If I recall correctly, Robert Michel, our long-time producer of Cornas, announced to me in late 2004 that he was considering retirement, most probably after the 2006 vintage. There were no plans for succession; his son wasn’t interested in doing the tough, physical work that is required to cultivate the terraced vineyards of Cornas. A few years earlier (1998) we suffered the devastating loss of another of our growers in the northern Rhone, Michel Ferraton, who also retired. So, the specter of Michel’s absence from our portfolio was profoundly disconcerting, particularly because appellations like Cornas and Hermitage (Ferraton’s bailiwick) are very small in area and there are very few growers of exceptional quality. I turned to our grower of Cote Rotie in Ampuis, Bernard Levet, and asked him to help in the search. Shortly thereafter, Bernard called and referred me to the young Ludovic Izerable, someone whose wines he had tasted recently and whose work mirrored his own: only manual work in the vineyard, long cuvaison and elevage of the Syrah using everything in the grape (yes, those very precious stems are part of the package) and superbly-sited vineyards full of old vines within Cornas.
The vineyards are organically farmed and are certified as such by “Ecocert”.
So begins our liaison with the Domaine Lionnet. Ludovic Izerable, a refugee from the Haute Savoie city of Grenoble, married Corinne Lionnet whose family has been growing grapes in the village of Cornas since 1575 (that’s correct … no typo … almost five centuries ago). Corinne took control of the domaine in 2003 when her father, Pierre, retired and she and Ludovic now run the show.
The domaine is quite small, only 2.2 hectares at the moment (additional vineyards will be added to the domaine shortly enabling the Domaine Lionnet to also produce a Saint Joseph). The vineyards are organically farmed and are certified as such by “Ecocert”. The vineyards are divided into four separate parcels across four distinct lieu-dits: Mazards, Combes, Chaillot and Brugeres. The vines are all between the ages of 40 and 100 years! Each parcel is harvested separately and vinification is done parcel by parcel as well. The harvest, of course, is manual with a severe selection being done in the vineyard. The cuvaison is long (three weeks) and the fermentation is completely natural: indigenous yeasts and no other materials whatsoever (no albumin, no enzymes, no gelatins … zero!). The grapes are left intact; they are never destemmed. The fermentation occurs in cement vats; then, the wines are racked into large oak barrels (tonneaux and demi-muids). No new oak is used.
Certified organic by Ecocert since 2009, practicing biodynamic since 2017
Annual hoeing and ploughing by horse to maintain vineyard health
Granite and limestone-clay
Staked and head trained, vines are planted at 8,000 vines/ha and are 45, 60, 70, 80 and 4-7 years old.
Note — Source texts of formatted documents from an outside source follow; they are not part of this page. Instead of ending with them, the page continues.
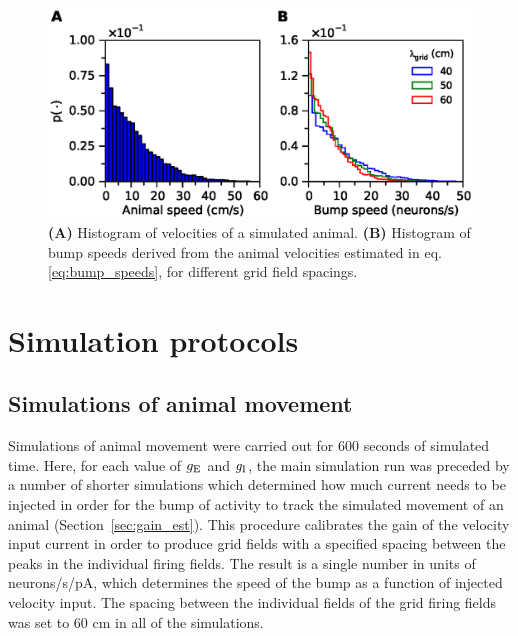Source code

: \documentclass[a4paper,12pt]{article}
\newcommand{\ssc}[3]{\ensuremath{#1_{\text{#2}_{\text{#3}}}}}
\newcommand{\gE      }{\ssc{g}      {\scriptsize{E}}{}}
\newcommand{\gI      }{\ssc{g}      {\scriptsize{I}}{}}
\begin{document}
\renewcommand{\figurename}{Supplementary Methods Figure}
\begin{figure}[th]
    \begin{center}
        \includegraphics[trim=0 0.6cm 0 0 ]{fig/velocity_histograms}
    \end{center}
    \internallinenumbers
    \caption{\textbf{(A)} Histogram of velocities of a simulated animal.
    \textbf{(B)} Histogram of bump speeds derived from the animal velocities
    estimated in eq. \eqref{eq:bump_speeds}, for different grid field spacings.}
    \label{fig:velocity_histograms}
\end{figure}


\section{Simulation protocols} \label{sec:noise_protocols}

\subsection{Simulations of animal movement} \label{sec:noise_grids_protocol}

Simulations of animal movement were carried out for 600 seconds of simulated
time.  Here, for each value of $\gE$ and $\gI$, the main simulation run was
preceded by a number of shorter simulations which determined how much current
needs to be injected in order for the bump of activity to track the simulated
movement of an animal (Section~\ref{sec:gain_est}). This procedure calibrates
the gain of the velocity input current in order to produce grid fields with a
specified spacing between the peaks in the individual firing fields. The result
is a single number in units of neurons/s/pA, which determines the speed of the
bump as a function of injected velocity input. The spacing between the
individual fields of the grid firing fields was set to 60 cm in all of the
simulations.
\end{document}
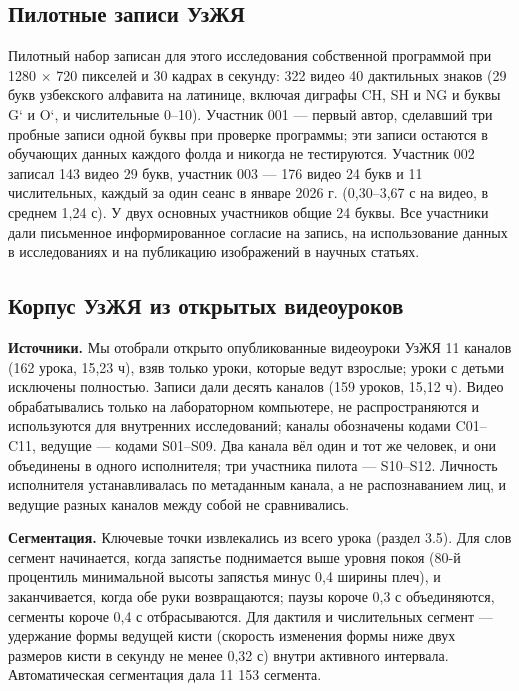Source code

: \documentclass[a4paper,fleqn]{cas-dc}
\begin{document}
\hypertarget{ux43fux438ux43bux43eux442ux43dux44bux435-ux437ux430ux43fux438ux441ux438-ux443ux437ux436ux44f}{%
\subsection{Пилотные записи УзЖЯ}\label{ux43fux438ux43bux43eux442ux43dux44bux435-ux437ux430ux43fux438ux441ux438-ux443ux437ux436ux44f}}

Пилотный набор записан для этого исследования собственной программой при 1280 $\times$ 720 пикселей и 30 кадрах в секунду: 322 видео 40 дактильных знаков (29 букв узбекского алфавита на латинице, включая диграфы CH, SH и NG и буквы G‘ и O‘, и числительные 0--10). Участник 001 --- первый автор, сделавший три пробные записи одной буквы при проверке программы; эти записи остаются в обучающих данных каждого фолда и никогда не тестируются. Участник 002 записал 143 видео 29 букв, участник 003 --- 176 видео 24 букв и 11 числительных, каждый за один сеанс в январе 2026 г. (0,30--3,67 с на видео, в среднем 1,24 с). У двух основных участников общие 24 буквы. Все участники дали письменное информированное согласие на запись, на использование данных в исследованиях и на публикацию изображений в научных статьях.

\hypertarget{ux43aux43eux440ux43fux443ux441-ux443ux437ux436ux44f-ux438ux437-ux43eux442ux43aux440ux44bux442ux44bux445-ux432ux438ux434ux435ux43eux443ux440ux43eux43aux43eux432}{%
\subsection{Корпус УзЖЯ из открытых видеоуроков}\label{ux43aux43eux440ux43fux443ux441-ux443ux437ux436ux44f-ux438ux437-ux43eux442ux43aux440ux44bux442ux44bux445-ux432ux438ux434ux435ux43eux443ux440ux43eux43aux43eux432}}

\textbf{Источники.} Мы отобрали открыто опубликованные видеоуроки УзЖЯ 11 каналов (162 урока, 15,23 ч), взяв только уроки, которые ведут взрослые; уроки с детьми исключены полностью. Записи дали десять каналов (159 уроков, 15,12 ч). Видео обрабатывались только на лабораторном компьютере, не распространяются и используются для внутренних исследований; каналы обозначены кодами C01--C11, ведущие --- кодами S01--S09. Два канала вёл один и тот же человек, и они объединены в одного исполнителя; три участника пилота --- S10--S12. Личность исполнителя устанавливалась по метаданным канала, а не распознаванием лиц, и ведущие разных каналов между собой не сравнивались.

\textbf{Сегментация.} Ключевые точки извлекались из всего урока (раздел 3.5). Для слов сегмент начинается, когда запястье поднимается выше уровня покоя (80-й процентиль минимальной высоты запястья минус 0,4 ширины плеч), и заканчивается, когда обе руки возвращаются; паузы короче 0,3 с объединяются, сегменты короче 0,4 с отбрасываются. Для дактиля и числительных сегмент --- удержание формы ведущей кисти (скорость изменения формы ниже двух размеров кисти в секунду не менее 0,32 с) внутри активного интервала. Автоматическая сегментация дала 11 153 сегмента.
\end{document}
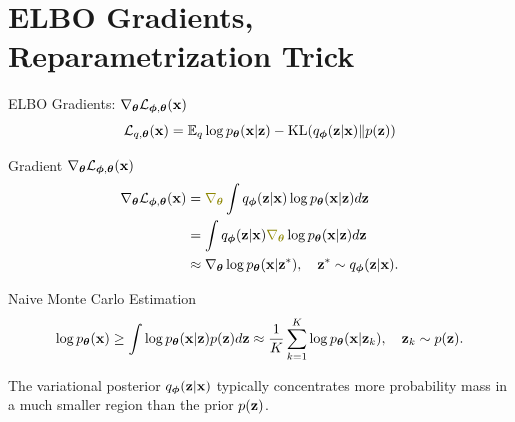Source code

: \documentclass{beamer}
\renewcommand{\eqpause}{}
\renewcommand{\nextonslide}[1]{#1}
\begin{document}
\section{ELBO Gradients, Reparametrization Trick}
\begin{frame}{ELBO Gradients: $\nabla_{\btheta} \cL_{\bphi, \btheta}(\bx)$}
	\vspace{-0.3cm}
	\[
	 	\cL_{q, \btheta}(\bx) = \bbE_{q} \log \pt(\bx | \bz) - \KL (q_{\bphi}(\bz| \bx) \| p(\bz))
	\]
	\vspace{-0.5cm}
	\eqpause
	\begin{block}{Gradient $\nabla_{\btheta} \cL_{\bphi, \btheta}(\bx)$}
		\vspace{-0.7cm}
		\begin{align*}
			\nabla_{\btheta} \cL_{\bphi, \btheta}(\bx)
			&= {\color{olive}\nabla_{\btheta}} \int q_{\bphi}(\bz| \bx) \log \pt(\bx| \bz) d \bz 
			\nextonslide{\\ &= \int q_{\bphi}(\bz| \bx) {\color{olive}\nabla_{\btheta}} \log \pt(\bx| \bz) d \bz}
			\nextonslide{\\ &\approx \nabla_{\btheta}\log \pt(\bx|\bz^*), \quad \bz^* \sim q_{\bphi}(\bz| \bx).}
		\end{align*}
		\vspace{-0.9cm}
	\end{block}
	\eqpause
	\begin{block}{Naive Monte Carlo Estimation}
		\vspace{-0.7cm}
		\[
			\log \pt(\bx) \geq \int \log \pt(\bx | \bz) p(\bz) d\bz \approx \frac{1}{K} \sum_{k=1}^{K} \log \pt(\bx | \bz_k), \quad \bz_k \sim p(\bz).
		\]
		\vspace{-0.5cm} 
	\end{block}
	\eqpause
	The variational posterior $q_{\bphi}(\bz| \bx)$ typically concentrates more probability mass in a much smaller region than the prior $p(\bz)$. 
\end{frame}
\end{document}
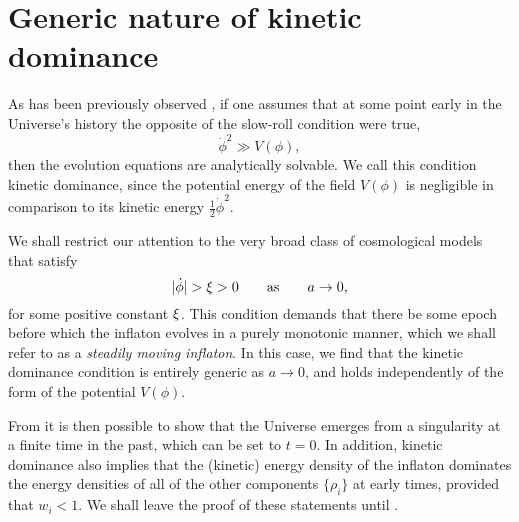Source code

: \section{Generic nature of kinetic dominance}
\label{sec:The_generic_nature_of_kinetic_dominance}

As has been previously observed \citep{Linde_initial_conditions_1985,
belinsky_inflationary_1985,particle_astrophysics_1990}, if one assumes
that at some point early in the Universe's history the opposite of the
slow-roll condition  were true,
%
\begin{equation}
  \dot\phi^2\gg V(\phi),
  \label{eqn:kddef}
\end{equation}
%
then the evolution equations are analytically solvable.  We call this
condition kinetic dominance, since the potential energy of the field
$V(\phi)$ is negligible in comparison to its kinetic energy
$\frac{1}{2}\dot\phi^2$.

We shall restrict our attention to the very broad class of
cosmological models that satisfy
%
\begin{equation}
|\dot{\phi}| > \xi > 0 \qquad \text{as} \qquad a\to 0, 
\label{eqn:conditions}
\end{equation}
%
for some positive constant $\xi$.  This condition demands that
there be some epoch before which the inflaton evolves in a purely
monotonic manner, which we shall refer to as a {\em steadily moving
inflaton}. In this case, we find that the kinetic dominance condition
 is entirely generic as $a \to 0$, and holds
independently of the form of the potential $V(\phi)$.

From  it is then possible to show that the Universe
emerges from a singularity at a finite time in the past, which can be
set to $t=0$. In addition, kinetic dominance also implies that the
(kinetic) energy density of the inflaton dominates the energy
densities of all of the other components $\{\rho_i\}$ at early times,
provided that $w_i<1$. We shall leave the proof of these statements
until . 

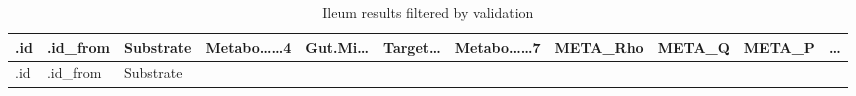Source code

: \documentclass[
]{article}
\begin{document}
\begin{longtable}[]{@{}lllllllllll@{}}
\caption{\label{tab:Ileum-results-filtered-by-validation}Ileum results filtered by validation}\tabularnewline
\toprule
\begin{minipage}[b]{0.05\columnwidth}\raggedright
.id\strut
\end{minipage} & \begin{minipage}[b]{0.07\columnwidth}\raggedright
.id\_from\strut
\end{minipage} & \begin{minipage}[b]{0.07\columnwidth}\raggedright
Substrate\strut
\end{minipage} & \begin{minipage}[b]{0.09\columnwidth}\raggedright
Metabo\ldots\ldots4\strut
\end{minipage} & \begin{minipage}[b]{0.07\columnwidth}\raggedright
Gut.Mi\ldots{}\strut
\end{minipage} & \begin{minipage}[b]{0.07\columnwidth}\raggedright
Target\ldots{}\strut
\end{minipage} & \begin{minipage}[b]{0.09\columnwidth}\raggedright
Metabo\ldots\ldots7\strut
\end{minipage} & \begin{minipage}[b]{0.07\columnwidth}\raggedright
META\_Rho\strut
\end{minipage} & \begin{minipage}[b]{0.07\columnwidth}\raggedright
META\_Q\strut
\end{minipage} & \begin{minipage}[b]{0.07\columnwidth}\raggedright
META\_P\strut
\end{minipage} & \begin{minipage}[b]{0.03\columnwidth}\raggedright
\ldots{}\strut
\end{minipage}\tabularnewline
\midrule
\endfirsthead
\toprule
\begin{minipage}[b]{0.05\columnwidth}\raggedright
.id\strut
\end{minipage} & \begin{minipage}[b]{0.07\columnwidth}\raggedright
.id\_from\strut
\end{minipage} & \begin{minipage}[b]{0.07\columnwidth}\raggedright
Substrate\strut
\end{minipage} & \begin{minipage}[b]{0.09\columnwidth}\raggedright

\end{minipage}
\end{longtable}
\end{document}
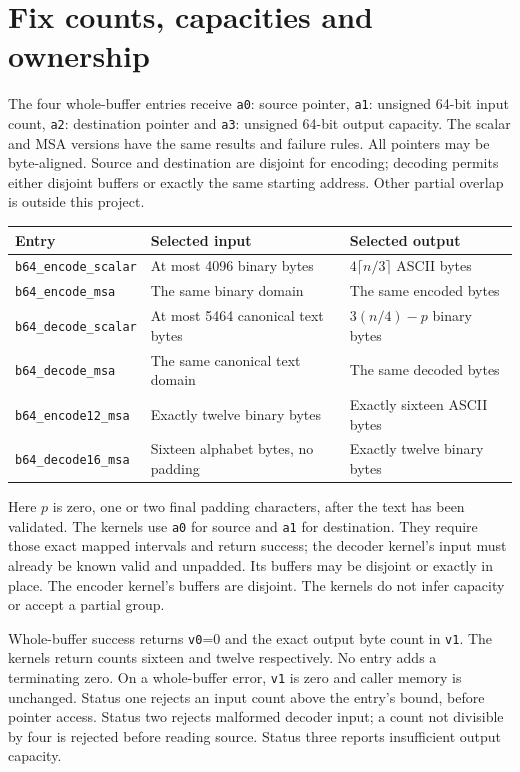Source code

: \section{Fix counts, capacities and ownership}
The four whole-buffer entries receive \texttt{a0}: source pointer, \texttt{a1}: unsigned
64-bit input count, \texttt{a2}: destination pointer and \texttt{a3}: unsigned 64-bit
output capacity. The scalar and MSA versions have the same results and failure rules.
All pointers may be byte-aligned. Source and destination are disjoint for encoding;
decoding permits either disjoint buffers or exactly the same starting address. Other
partial overlap is outside this project.

\begin{longtable}{p{}p{}p{}}
Entry & Selected input & Selected output \\
\hline
\texttt{b64\_encode\_scalar} & At most 4096 binary bytes & \(4\lceil n/3\rceil\) ASCII bytes \\
\texttt{b64\_encode\_msa} & The same binary domain & The same encoded bytes \\
\texttt{b64\_decode\_scalar} & At most 5464 canonical text bytes & \(3(n/4)-p\) binary bytes \\
\texttt{b64\_decode\_msa} & The same canonical text domain & The same decoded bytes \\
\texttt{b64\_encode12\_msa} & Exactly twelve binary bytes & Exactly sixteen ASCII bytes \\
\texttt{b64\_decode16\_msa} & Sixteen alphabet bytes, no padding & Exactly twelve binary bytes \\
\end{longtable}

Here \(p\) is zero, one or two final padding characters, after the text has been
validated. The kernels use \texttt{a0} for source and \texttt{a1} for destination.
They require those exact mapped intervals and return success; the decoder kernel's
input must already be known valid and unpadded. Its buffers may be disjoint or exactly
in place. The encoder kernel's buffers are disjoint. The kernels do not infer capacity
or accept a partial group.

Whole-buffer success returns \texttt{v0}=0 and the exact output byte count in
\texttt{v1}. The kernels return counts sixteen and twelve respectively. No entry adds
a terminating zero. On a whole-buffer error, \texttt{v1} is zero and caller memory is
unchanged. Status one rejects an input count above the entry's bound, before pointer
access. Status two rejects malformed decoder input; a count not divisible by four is
rejected before reading source. Status three reports insufficient output capacity.

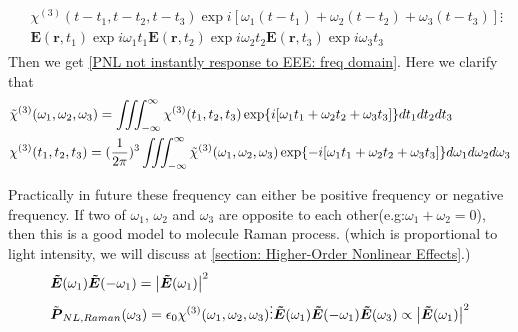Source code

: \documentclass[12pt]{extarticle}
\numberwithin{equation}{section}
\numberwithin{figure}{section}
\numberwithin{table}{section}
\newcommand{\<}{\langle}
\renewcommand{\>}{\rangle}
\theoremstyle{definition}
\begin{document}
\begin{itemize}
\begin{itemize}
\begin{subequations}
\begin{align}
\begin{split}
                            &\chi^{(3)}(t-t_1,t-t_2,t-t_3)\exp{i[\omega_1(t-t_1)+\omega_2(t-t_2)+\omega_3(t-t_3)]}\vdots \\
                            &\boldsymbol{E}(\boldsymbol{r},t_1)\exp{i\omega_1 t_1}\boldsymbol{E}(\boldsymbol{r},t_2)\exp{i\omega_2 t_2}\boldsymbol{E}(\boldsymbol{r},t_3)\exp{i\omega_3 t_3}
                        \end{split}
                    \end{align}
                    \label{derivation of PNL fourier transform: convolution theorem in tensor product}
                    \end{subequations}
                    Then we get \autoref{PNL not instantly response to EEE: freq domain}. Here we clarify that
                    \begin{subequations}
                    \begin{align}
                       &\Tilde{\chi}^{(3)}(\omega_1,\omega_2,\omega_3) = \iiint_{-\infty}^\infty \chi^{(3)}(t_1,t_2,t_3)\exp{i[\omega_1 t_1+\omega_2 t_2+\omega_3 t_3]}dt_1 dt_2 dt_3\\
                       &\chi^{(3)}(t_1,t_2,t_3) = (\frac{1}{2\pi})^3\iiint_{-\infty}^\infty  \Tilde{\chi}^{(3)}(\omega_1,\omega_2,\omega_3)\exp{-i[\omega_1 t_1+\omega_2 t_2+\omega_3 t_3]}d\omega_1 d\omega_2 d\omega_3
                    \end{align}
                        \label{chi3 fourier transformation}
                    \end{subequations}
                \end{itemize}
                
                Practically in future these frequency can either be positive frequency or negative frequency. If two of $\omega_1$, $\omega_2$ and $\omega_3$ are opposite to each other(e.g:$\omega_1+\omega_2=0$), then this is a good model to molecule Raman process. (which is proportional to light intensity, we will discuss at \autoref{section: Higher-Order Nonlinear Effects}.)
                \begin{subequations}
                \begin{align}
                    &\boldsymbol{\Tilde{E}}(\omega_1)\boldsymbol{\Tilde{E}}(-\omega_1)=\abs{\boldsymbol{\Tilde{E}}(\omega_1)}^2\\
                    &\Tilde{\boldsymbol{P}}_{NL,Raman}(\omega_3)=\epsilon_0 \chi^{(3)}(\omega_1,\omega_2,\omega_3)\vdots \boldsymbol{\Tilde{E}}(\omega_1)\boldsymbol{\Tilde{E}}(-\omega_1)\boldsymbol{\Tilde{E}}(\omega_3) \propto \abs{\boldsymbol{\Tilde{E}}(\omega_1)}^2
                \end{align}
                \end{subequations}
                

\end{itemize}
\end{document}
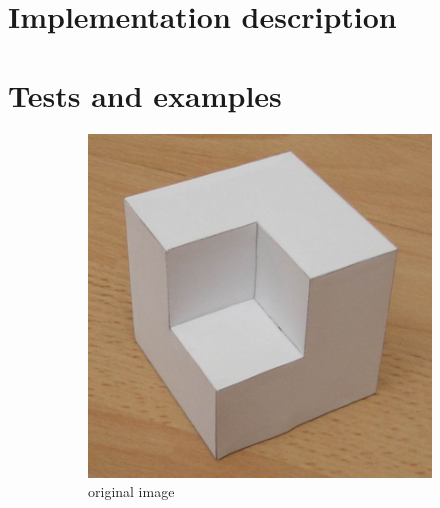 \documentclass[11pt,a4paper]{article}
\begin{document}
\section{Implementation description}

\section{Tests and examples}

\begin{figure}[H]
    \centering
    \begin{subfigure}[t]{0.48\textwidth}
        \includegraphics[width=\textwidth]{src/images/cubic_shape01.jpg}
        \caption{original image}
        \label{fig:cubic_original}
    \end{subfigure}
    \begin{subfigure}[t]{0.48\textwidth}

\end{subfigure}
\end{figure}
\end{document}
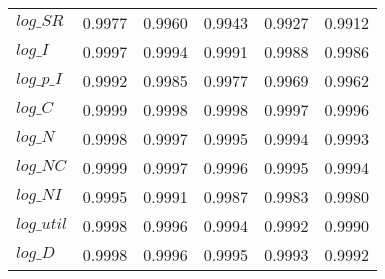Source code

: \begin{center}
\begin{longtable}{lccccc}
$log\_SR    $	 & 	     0.9977	 & 	     0.9960	 & 	     0.9943	 & 	     0.9927	 & 	     0.9912 \\ 
$log\_I     $	 & 	     0.9997	 & 	     0.9994	 & 	     0.9991	 & 	     0.9988	 & 	     0.9986 \\ 
$log\_p\_I  $	 & 	     0.9992	 & 	     0.9985	 & 	     0.9977	 & 	     0.9969	 & 	     0.9962 \\ 
$log\_C     $	 & 	     0.9999	 & 	     0.9998	 & 	     0.9998	 & 	     0.9997	 & 	     0.9996 \\ 
$log\_N     $	 & 	     0.9998	 & 	     0.9997	 & 	     0.9995	 & 	     0.9994	 & 	     0.9993 \\ 
$log\_NC    $	 & 	     0.9999	 & 	     0.9997	 & 	     0.9996	 & 	     0.9995	 & 	     0.9994 \\ 
$log\_NI    $	 & 	     0.9995	 & 	     0.9991	 & 	     0.9987	 & 	     0.9983	 & 	     0.9980 \\ 
$log\_util  $	 & 	     0.9998	 & 	     0.9996	 & 	     0.9994	 & 	     0.9992	 & 	     0.9990 \\ 
$log\_D     $	 & 	     0.9998	 & 	     0.9996	 & 	     0.9995	 & 	     0.9993	 & 	     0.9992 \\ 
\end{longtable}
 \end{center}
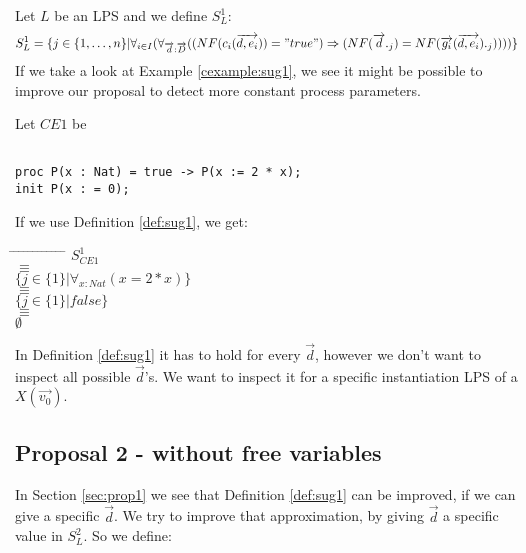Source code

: \index{}\documentclass[a4paper,10pt]{article}
\theoremstyle{plain}
\theoremstyle{definition}
\newcommand{\ovr}{\overrightarrow}
\newcommand{\pps}{process parameters}
\newcommand{\tab}{\hspace*{5.mm} \= \hspace*{5.mm} \= \hspace*{5.mm} \= \hspace*{5.mm} \= \hspace*{5.mm} \= \hspace*{5.mm}  \= \hspace*{5.mm}  \= \hspace*{5.mm}  \= \hspace*{5.mm} \= \hspace*{5.mm} \= \hspace*{5.mm}  \= \hspace*{5.mm}  \= \hspace*{5.mm}\kill}
\begin{document}
\begin{defn} \label{def:sug1} Let $L$ be an LPS and we define $S_L^1$:
\begin{displaymath}
S_L^1 =
\lbrace
j \in \lbrace 1, \ldots , n \rbrace \vert \forall_{i\in I} (\forall_{\ovr{d}: \ovr{D}}((NF(c_i(\ovr{d,e_i})) = "true")  \Rightarrow (NF(\ovr{d}._j) = NF(\ovr{g_i}(\ovr{d,e_i})._j))))\rbrace
\end{displaymath}
If we take a look at Example \ref{cexample:sug1}, we see it might be possible to improve our proposal to detect more constant \pps .
\begin{example}Let $CE1$ be \label{cexample:sug1}\begin{verbatim}

proc P(x : Nat) = true -> P(x := 2 * x);
init P(x : = 0);

\end{verbatim}
\end{example}
\begin{flushleft}
If we use Definition \ref{def:sug1}, we get:\\
\end{flushleft}
\begin{tabbing}
\tab
\> \> $S_{CE1}^1$\\
\> $\equiv$\\
\> \> $\lbrace j \in \lbrace 1 \rbrace \vert \forall_{x : Nat}( x = 2 \ast x ) \rbrace $\\
\> $\equiv$ \\
\> \> $\lbrace j \in \lbrace 1 \rbrace \vert false \rbrace $\\
\> $\equiv$ \\
\> \> $\emptyset$ \\
\end{tabbing}
In Definition \ref{def:sug1} it has to hold for every $\ovr{d}$, however
we don't want to inspect all possible $\ovr{d}$'s. We want to inspect it for a specific instantiation LPS of a $X(\ovr{v_0})$.
\end{defn}

\subsection{Proposal 2 - without free variables}
In Section \ref{sec:prop1} we see that Definition \ref{def:sug1} can be improved, if we can give a specific $\ovr{d}$. We try to improve that approximation, by giving $\ovr{d}$ a specific value in $S_L^2$. So we define:
\end{document}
Controlled through severe winter pruning, debudding, and an occasional green harvest, yields average c. 35-40 hl/ha
Entirely manual, usually in mid-September
Entirely estate fruit
Wines ferment spontaneously as whole clusters in concrete and stainless-steel tanks. Cuvaison lasts 20+ days.
Wines seem pumpovers and punchdowns by foot during cuvaison.
Vertical basket press
Spontaneous, in tank following alcoholic fermentation
18 months in neutral demi-muids and neutral barriques
Wines are racked off their gross lees after cuvaison and remain on their fine lees until assemblage prior to bottling.
FINING & FILTRATION
All wines are unfined and unfiltered.
Applied after maloactic, during élevage if necessary, and at bottling, with c. 65 m/l total sulfur and 20 mg/l free sulfur.